D-4 SSWer活用事業に関連する人材の配置
■目的
SSWer活用事業に関連する人材を必要各所に配置することによって、SSWer活用事業がスムーズに展開し、SSWerに対する要望や活用が高まるようにする。
■具体的実施内容
学校にSSWerの担当者を置く。教育委員会にSSWer要請連絡の窓口となる担当者を置き、学校とSSWerとのパイプ役とする。教育委員会にSSWer活用事業の苦情受付担当者を置き、迅速に責任を以て解決に臨む。SSWerをサポートするような動きをする人材を配置する(SSWerサポーターなど)。
E. SSWerの資質の向上と維持
E-1 SV体制の構築
■目的
SVerがSSWerのサポートを行うSV体制を構築することによって、SSWerの資質の向上・維持を図る。
■具体的実施内容
SSWerの初任時または年度始めにSVerが共に学校に入って、どう動くか具体的に助言する。SVerが校内研修などの研修に関して実地に指導したり、ケース会議や困難な場面に同行したりする。初任時は必ず、期間を決めて個別SVを実施し、個別の資質向上をはかる。
E-2 連絡会の構築
■目的
定期的・継続的な連絡会を効果的に開催することによって、SSWerの活用がより効果的に行われるようにする。
■具体的実施内容
SVerを入れて連絡会を開催し、SVerの助言・指導を受けたり、連絡会で情報交換を行うことでSSWerがうまく機能するように働きかけ、子どもや教員にとってSSWが有効であることを学校に伝える。また、連絡会においてSSWerの課題やSSWer活用事業の課題をキャッチする。

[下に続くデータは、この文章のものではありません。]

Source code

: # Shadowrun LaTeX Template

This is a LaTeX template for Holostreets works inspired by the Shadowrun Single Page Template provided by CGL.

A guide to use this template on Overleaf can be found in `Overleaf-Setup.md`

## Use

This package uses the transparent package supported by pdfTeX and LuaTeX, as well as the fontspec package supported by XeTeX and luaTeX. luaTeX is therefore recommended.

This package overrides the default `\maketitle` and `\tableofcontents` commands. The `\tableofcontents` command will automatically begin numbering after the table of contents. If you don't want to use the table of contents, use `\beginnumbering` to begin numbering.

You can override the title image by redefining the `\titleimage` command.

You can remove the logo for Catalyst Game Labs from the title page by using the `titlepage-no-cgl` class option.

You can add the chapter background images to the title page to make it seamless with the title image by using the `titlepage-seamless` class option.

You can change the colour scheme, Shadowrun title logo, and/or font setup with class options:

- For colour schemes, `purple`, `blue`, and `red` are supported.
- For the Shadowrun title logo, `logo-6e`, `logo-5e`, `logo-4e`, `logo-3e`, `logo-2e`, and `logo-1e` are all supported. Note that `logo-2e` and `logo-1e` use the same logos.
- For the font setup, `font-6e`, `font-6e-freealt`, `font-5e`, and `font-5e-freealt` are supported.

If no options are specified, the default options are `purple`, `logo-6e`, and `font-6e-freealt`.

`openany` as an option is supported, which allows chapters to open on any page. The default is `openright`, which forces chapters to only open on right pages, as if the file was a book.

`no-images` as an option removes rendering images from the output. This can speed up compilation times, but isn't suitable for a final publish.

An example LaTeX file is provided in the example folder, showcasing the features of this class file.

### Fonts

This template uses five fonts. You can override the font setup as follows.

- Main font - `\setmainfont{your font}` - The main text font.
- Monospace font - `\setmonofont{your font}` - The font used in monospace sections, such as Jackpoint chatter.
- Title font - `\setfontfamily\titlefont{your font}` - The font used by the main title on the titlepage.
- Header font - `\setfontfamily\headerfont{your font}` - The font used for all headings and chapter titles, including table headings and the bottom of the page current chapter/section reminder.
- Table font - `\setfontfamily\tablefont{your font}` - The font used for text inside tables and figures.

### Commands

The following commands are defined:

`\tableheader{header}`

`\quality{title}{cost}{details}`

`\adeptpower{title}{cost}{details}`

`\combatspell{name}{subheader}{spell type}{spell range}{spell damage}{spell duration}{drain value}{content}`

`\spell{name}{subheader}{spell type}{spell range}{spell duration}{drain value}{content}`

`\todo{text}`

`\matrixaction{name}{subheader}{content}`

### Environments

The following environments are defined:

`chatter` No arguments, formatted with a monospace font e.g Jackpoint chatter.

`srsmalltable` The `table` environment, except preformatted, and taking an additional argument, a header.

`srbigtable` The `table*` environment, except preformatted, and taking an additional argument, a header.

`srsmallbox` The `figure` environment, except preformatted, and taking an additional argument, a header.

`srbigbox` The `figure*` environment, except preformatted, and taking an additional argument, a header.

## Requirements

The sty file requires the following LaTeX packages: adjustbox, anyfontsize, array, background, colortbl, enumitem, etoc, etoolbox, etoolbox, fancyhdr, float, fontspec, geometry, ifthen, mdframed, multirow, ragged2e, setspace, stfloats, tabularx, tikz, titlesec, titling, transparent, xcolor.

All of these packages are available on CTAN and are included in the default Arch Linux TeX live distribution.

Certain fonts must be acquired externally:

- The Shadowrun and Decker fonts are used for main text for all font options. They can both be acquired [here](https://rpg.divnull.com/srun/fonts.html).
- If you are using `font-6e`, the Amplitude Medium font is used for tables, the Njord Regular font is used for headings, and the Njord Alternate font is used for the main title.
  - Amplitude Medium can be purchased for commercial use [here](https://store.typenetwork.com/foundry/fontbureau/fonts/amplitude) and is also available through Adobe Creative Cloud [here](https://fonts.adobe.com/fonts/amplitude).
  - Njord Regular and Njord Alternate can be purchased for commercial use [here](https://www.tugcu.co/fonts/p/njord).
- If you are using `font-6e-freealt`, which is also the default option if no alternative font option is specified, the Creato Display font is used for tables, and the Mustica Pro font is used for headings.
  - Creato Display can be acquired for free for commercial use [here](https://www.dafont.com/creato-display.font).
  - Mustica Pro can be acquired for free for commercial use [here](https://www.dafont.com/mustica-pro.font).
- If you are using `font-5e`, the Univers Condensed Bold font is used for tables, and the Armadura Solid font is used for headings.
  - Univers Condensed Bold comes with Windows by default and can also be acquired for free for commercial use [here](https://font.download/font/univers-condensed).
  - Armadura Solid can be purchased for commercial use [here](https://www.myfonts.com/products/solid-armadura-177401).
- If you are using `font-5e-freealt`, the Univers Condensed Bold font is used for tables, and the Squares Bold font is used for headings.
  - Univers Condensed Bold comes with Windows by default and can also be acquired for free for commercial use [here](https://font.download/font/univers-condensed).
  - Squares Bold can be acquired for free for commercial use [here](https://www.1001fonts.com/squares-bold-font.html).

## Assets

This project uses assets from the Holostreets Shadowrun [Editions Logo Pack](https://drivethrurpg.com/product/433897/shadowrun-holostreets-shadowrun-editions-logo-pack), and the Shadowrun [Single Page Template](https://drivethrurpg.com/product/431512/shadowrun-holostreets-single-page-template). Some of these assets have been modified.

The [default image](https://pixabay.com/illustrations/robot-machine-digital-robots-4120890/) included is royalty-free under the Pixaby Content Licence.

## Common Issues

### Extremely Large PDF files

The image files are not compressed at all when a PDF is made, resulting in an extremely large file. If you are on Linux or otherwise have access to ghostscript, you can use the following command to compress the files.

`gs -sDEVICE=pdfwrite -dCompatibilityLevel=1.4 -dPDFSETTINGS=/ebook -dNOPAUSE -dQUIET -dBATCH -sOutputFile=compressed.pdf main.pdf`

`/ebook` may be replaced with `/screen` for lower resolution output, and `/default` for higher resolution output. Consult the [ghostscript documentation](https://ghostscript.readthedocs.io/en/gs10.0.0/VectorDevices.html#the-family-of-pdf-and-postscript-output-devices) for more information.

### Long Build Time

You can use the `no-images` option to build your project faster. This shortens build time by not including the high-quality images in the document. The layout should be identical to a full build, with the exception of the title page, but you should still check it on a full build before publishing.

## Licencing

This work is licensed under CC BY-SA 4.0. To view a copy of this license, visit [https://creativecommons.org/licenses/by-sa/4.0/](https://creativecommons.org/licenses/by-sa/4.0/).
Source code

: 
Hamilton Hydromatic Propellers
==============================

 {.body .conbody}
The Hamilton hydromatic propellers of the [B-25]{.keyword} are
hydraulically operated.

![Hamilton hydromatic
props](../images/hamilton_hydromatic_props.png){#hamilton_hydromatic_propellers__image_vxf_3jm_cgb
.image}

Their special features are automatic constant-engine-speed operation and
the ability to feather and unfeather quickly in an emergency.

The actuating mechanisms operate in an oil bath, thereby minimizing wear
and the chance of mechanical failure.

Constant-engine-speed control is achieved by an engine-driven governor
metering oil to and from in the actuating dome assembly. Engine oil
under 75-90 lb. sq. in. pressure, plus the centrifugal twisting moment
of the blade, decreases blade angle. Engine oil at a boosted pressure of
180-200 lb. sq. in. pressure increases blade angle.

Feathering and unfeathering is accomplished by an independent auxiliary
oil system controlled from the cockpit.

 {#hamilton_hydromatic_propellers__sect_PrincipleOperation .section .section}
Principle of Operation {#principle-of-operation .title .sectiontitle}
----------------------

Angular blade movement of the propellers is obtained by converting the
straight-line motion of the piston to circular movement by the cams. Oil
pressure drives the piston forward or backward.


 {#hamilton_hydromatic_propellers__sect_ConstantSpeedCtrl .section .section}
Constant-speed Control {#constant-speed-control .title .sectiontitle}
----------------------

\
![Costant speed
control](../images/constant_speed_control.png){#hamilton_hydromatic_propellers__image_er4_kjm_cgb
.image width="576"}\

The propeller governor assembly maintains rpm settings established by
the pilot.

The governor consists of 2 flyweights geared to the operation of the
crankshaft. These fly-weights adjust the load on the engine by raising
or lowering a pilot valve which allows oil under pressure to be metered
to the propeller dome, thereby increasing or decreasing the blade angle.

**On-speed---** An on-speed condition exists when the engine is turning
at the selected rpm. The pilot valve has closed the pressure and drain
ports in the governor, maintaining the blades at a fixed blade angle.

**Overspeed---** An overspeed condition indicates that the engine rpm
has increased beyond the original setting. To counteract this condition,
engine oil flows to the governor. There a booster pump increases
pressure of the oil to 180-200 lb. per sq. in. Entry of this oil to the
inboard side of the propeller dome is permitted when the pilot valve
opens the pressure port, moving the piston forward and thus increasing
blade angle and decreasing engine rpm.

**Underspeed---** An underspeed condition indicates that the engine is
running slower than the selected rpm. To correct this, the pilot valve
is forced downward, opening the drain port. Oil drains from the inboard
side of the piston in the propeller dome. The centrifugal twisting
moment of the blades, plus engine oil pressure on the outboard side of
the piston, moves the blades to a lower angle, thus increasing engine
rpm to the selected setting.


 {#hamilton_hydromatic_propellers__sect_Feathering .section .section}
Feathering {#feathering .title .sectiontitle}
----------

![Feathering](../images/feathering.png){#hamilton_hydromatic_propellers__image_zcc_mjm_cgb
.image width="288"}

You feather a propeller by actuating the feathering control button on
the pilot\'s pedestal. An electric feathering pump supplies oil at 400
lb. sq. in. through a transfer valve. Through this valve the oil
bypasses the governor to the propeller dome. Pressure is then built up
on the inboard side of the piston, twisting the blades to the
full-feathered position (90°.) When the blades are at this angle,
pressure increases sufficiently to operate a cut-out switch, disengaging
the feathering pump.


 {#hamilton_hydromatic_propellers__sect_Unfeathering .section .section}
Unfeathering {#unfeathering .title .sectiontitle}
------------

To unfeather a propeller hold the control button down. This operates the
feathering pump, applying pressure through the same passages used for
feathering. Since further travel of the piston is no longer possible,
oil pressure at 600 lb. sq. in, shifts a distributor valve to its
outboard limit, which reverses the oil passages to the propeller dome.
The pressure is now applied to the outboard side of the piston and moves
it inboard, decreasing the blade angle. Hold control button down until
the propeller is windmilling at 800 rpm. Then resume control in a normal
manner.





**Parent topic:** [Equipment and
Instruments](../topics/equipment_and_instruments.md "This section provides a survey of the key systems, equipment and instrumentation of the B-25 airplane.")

都道府県教育委員会においては、SSWerを活用している市町村教育委員会担当者を連絡会のメンバーとする。さらに、市町村教育委員会担当者とSSWerが話し合える場を設定する。
市町村教育委員会においては、年に何度か、SSWerを活用している学校(管理職・SSWer担当教員など)を連絡会に招集する。
E-3 研修会・勉強会の開催
■目的
定期的な研修会や勉強会を行うことによって、SSWerの資質の向上およびSSWer活用事業以外の事業や他職種の専門性の理解を図り、他職種との連携をよりよくする。
■具体的実施内容
採用時に初任者研修、定期的に現任者研修を行う。研修の内容は、地域の課題分析と情報収集の結果を踏まえた体系的なものとする。SSWerと、活用した他事業のメンバーとの定期的な研修・会議の場を設定する。「スクールソーシャルワーカーの自己チェックリスト」を配布し、研修などで活用する。
E-4 相談援助活動のデータベース化
■目的
SSWerの活動を把握し、活動に責任を持つ。SSWer、教育委員会担当者とともに記録やケース記録、他機関との連携状況などをデータベース化することによって、SSWerの活動把握だけでなく、実践の目標・プランなどを明らかにするとともに、実践の振り返りに活用し、SSWerの資質の向上・維持を図る。
■具体的実施内容
日報、月報、ケース台帳、ケース記録、ケースカンファレンス・シート、引き継ぎ、関係機関送致データなどを作成・活用・蓄積する。
E-5 SSWer勤務環境の整備
■目的
SSWerが活動しやすい勤務状況を整えることによって、勤務意欲や資質の向上・維持を図り、よりよく機能していくようにする。
■具体的実施内容
教育委員会や配置校に固定された席を置き、名刺、携帯電話の支給など、SSWerの活動を理解した環境整備を行う。社会保障など、当初より待遇を改善する取り組みを行っている。SSWerの記録を保管する場所を確保し、記録をつける時間を保障する。SSWer同士がサポートを行える場を提供する。
F. 事業・実践の評価
F-1 SSWer活用事業の評価
■目的
事業の実践評価を行うことによって、事業の定着、拡充につなげる。
■具体的実施内容
子どものさまざまな課題(いじめ、虐待、暴力行為、不登校など)、学校や教員のさまざまな課題(学級崩壊、校内体制づくりなど)に対するSSWの効果を評価する。SSWer活用事業を適正に評価し、公開する(議会、研修、さまざまな会議など)。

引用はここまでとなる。